[Stored data entries]
----------
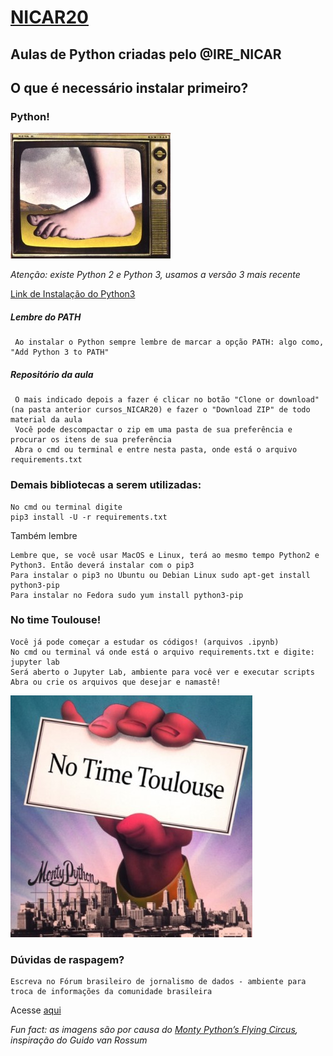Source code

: # [NICAR20](https://www.ire.org/events-and-training/conferences/nicar-2020)
## Aulas de Python criadas pelo @IRE_NICAR


## O que é necessário instalar primeiro?
### Python!

![Python](Monty-Python-foot.jpg)

*Atenção: existe Python 2 e Python 3, usamos a versão 3 mais recente*<br>

[Link de Instalação do Python3](https://www.python.org/downloads/)

##### Lembre do PATH

     Ao instalar o Python sempre lembre de marcar a opção PATH: algo como, "Add Python 3 to PATH"
     
##### Repositório da aula

     O mais indicado depois a fazer é clicar no botão "Clone or download" (na pasta anterior cursos_NICAR20) e fazer o "Download ZIP" de todo material da aula
     Você pode descompactar o zip em uma pasta de sua preferência e procurar os itens de sua preferência
     Abra o cmd ou terminal e entre nesta pasta, onde está o arquivo requirements.txt
     
### Demais bibliotecas a serem utilizadas:
  
    No cmd ou terminal digite
    pip3 install -U -r requirements.txt

Também lembre

    Lembre que, se você usar MacOS e Linux, terá ao mesmo tempo Python2 e Python3. Então deverá instalar com o pip3
    Para instalar o pip3 no Ubuntu ou Debian Linux sudo apt-get install python3-pip
    Para instalar no Fedora sudo yum install python3-pip


### No time Toulouse!
    Você já pode começar a estudar os códigos! (arquivos .ipynb)
    No cmd ou terminal vá onde está o arquivo requirements.txt e digite: jupyter lab
    Será aberto o Jupyter Lab, ambiente para você ver e executar scripts
    Abra ou crie os arquivos que desejar e namastê!
![Python](D2HXHPZXQAAvXcI.jpg)    

### Dúvidas de raspagem?
    Escreva no Fórum brasileiro de jornalismo de dados - ambiente para troca de informações da comunidade brasileira
Acesse [aqui](https://forum.jornalismodedados.org/)<br> 


*Fun fact: as imagens são por causa do [Monty Python’s Flying Circus](https://docs.python.org/2/faq/general.html#id19),  inspiração do Guido van Rossum*<br>
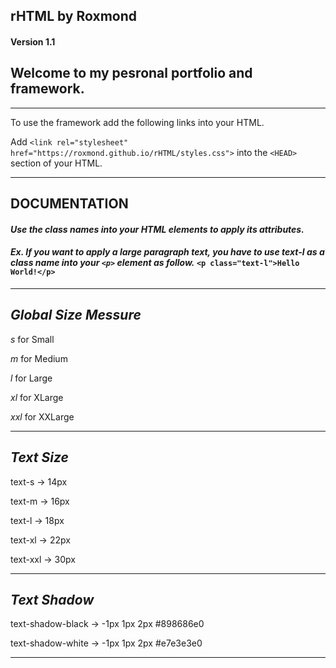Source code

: ## rHTML by Roxmond
#### Version 1.1
## Welcome to my pesronal portfolio and framework.
---
To use the framework add the following links into your HTML.

Add `<link rel="stylesheet" href="https://roxmond.github.io/rHTML/styles.css">` into the `<HEAD>` section of your HTML.

---
## DOCUMENTATION
#### *Use the class names into your HTML elements to apply its attributes.*
#### *Ex. If you want to apply a large paragraph text, you have to use **text-l** as a class name into your `<p>` element as follow.* `<p class="text-l">Hello World!</p>`
---

## *Global Size Messure*
*s* for Small

*m* for Medium

*l* for Large

*xl* for XLarge

*xxl* for XXLarge

---

## *Text Size*

text-s -> 14px

text-m -> 16px

text-l -> 18px

text-xl -> 22px

text-xxl -> 30px

---

## *Text Shadow*

text-shadow-black -> -1px 1px 2px #898686e0

text-shadow-white -> -1px 1px 2px #e7e3e3e0

---
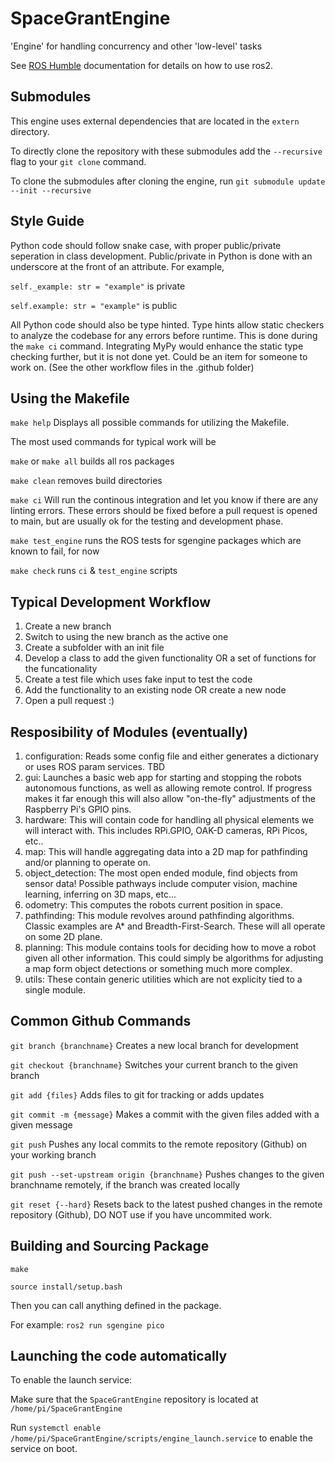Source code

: # SpaceGrantEngine
'Engine' for handling concurrency and other 'low-level' tasks 

See [ROS Humble](https://docs.ros.org/en/humble/index.html) documentation for details on how to use ros2.  

## Submodules

This engine uses external dependencies that are located in the `extern` directory.

To directly clone the repository with these submodules add the `--recursive` flag to your `git clone` command.

To clone the submodules after cloning the engine, run `git submodule update --init --recursive`

## Style Guide
Python code should follow snake case, with proper public/private seperation in class development.
Public/private in Python is done with an underscore at the front of an attribute. For example,

`self._example: str = "example"` is private

`self.example: str = "example"` is public

All Python code should also be type hinted. Type hints allow static checkers to analyze the 
codebase for any errors before runtime. This is done during the `make ci` command. Integrating
MyPy would enhance the static type checking further, but it is not done yet. Could be an item 
for someone to work on. (See the other workflow files in the .github folder)

## Using the Makefile
`make help` Displays all possible commands for utilizing the Makefile.

The most used commands for typical work will be 

`make` or `make all` builds all ros packages

`make clean` removes build directories

`make ci` Will run the continous integration and let you know if there are any linting errors.
These errors should be fixed before a pull request is opened to main, but are usually ok for the 
testing and development phase.

`make test_engine` runs the ROS tests for sgengine packages which are known to fail, for now

`make check` runs `ci` & `test_engine` scripts

## Typical Development Workflow
1. Create a new branch
2. Switch to using the new branch as the active one
3. Create a subfolder with an init file
4. Develop a class to add the given functionality OR a set of functions for the funcationality
5. Create a test file which uses fake input to test the code
6. Add the functionality to an existing node OR create a new node
7. Open a pull request :)

## Resposibility of Modules (eventually)
1. configuration: Reads some config file and either generates a dictionary or uses ROS param services. TBD
2. gui: Launches a basic web app for starting and stopping the robots autonomous functions, as well as allowing remote control. If progress makes it far enough this will also allow "on-the-fly" adjustments of the Raspberry Pi's GPIO pins. 
3. hardware: This will contain code for handling all physical elements we will interact with. This includes RPi.GPIO, OAK-D cameras, RPi Picos, etc..
4. map: This will handle aggregating data into a 2D map for pathfinding and/or planning to operate on.
5. object_detection: The most open ended module, find objects from sensor data! Possible pathways include computer vision, machine learning, inferring on 3D maps, etc...
6. odometry: This computes the robots current position in space.
7. pathfinding: This module revolves around pathfinding algorithms. Classic examples are A* and Breadth-First-Search. These will all operate on some 2D plane.
8. planning: This module contains tools for deciding how to move a robot given all other information. This could simply be algorithms for adjusting a map form object detections or something much more complex.
9. utils: These contain generic utilities which are not explicity tied to a single module.

## Common Github Commands
`git branch {branchname}` Creates a new local branch for development

`git checkout {branchname}` Switches your current branch to the given branch

`git add {files}` Adds files to git for tracking or adds updates

`git commit -m {message}` Makes a commit with the given files added with a given message

`git push` Pushes any local commits to the remote repository (Github) on your working branch

`git push --set-upstream origin {branchname}` Pushes changes to the given branchname remotely, if the branch was created locally

`git reset {--hard}` Resets back to the latest pushed changes in the remote repository (Github), DO NOT use if you have uncommited work.


## Building and Sourcing Package

`make`

`source install/setup.bash`

Then you can call anything defined in the package.

For example: `ros2 run sgengine pico`  

## Launching the code automatically

To enable the launch service:

Make sure that the `SpaceGrantEngine` repository is located at `/home/pi/SpaceGrantEngine`

Run `systemctl enable /home/pi/SpaceGrantEngine/scripts/engine_launch.service` to enable the service on boot.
----------
Requirement | Using the data above, state the number of lines that contain the word "given"; add nothing else.

Written answer | 5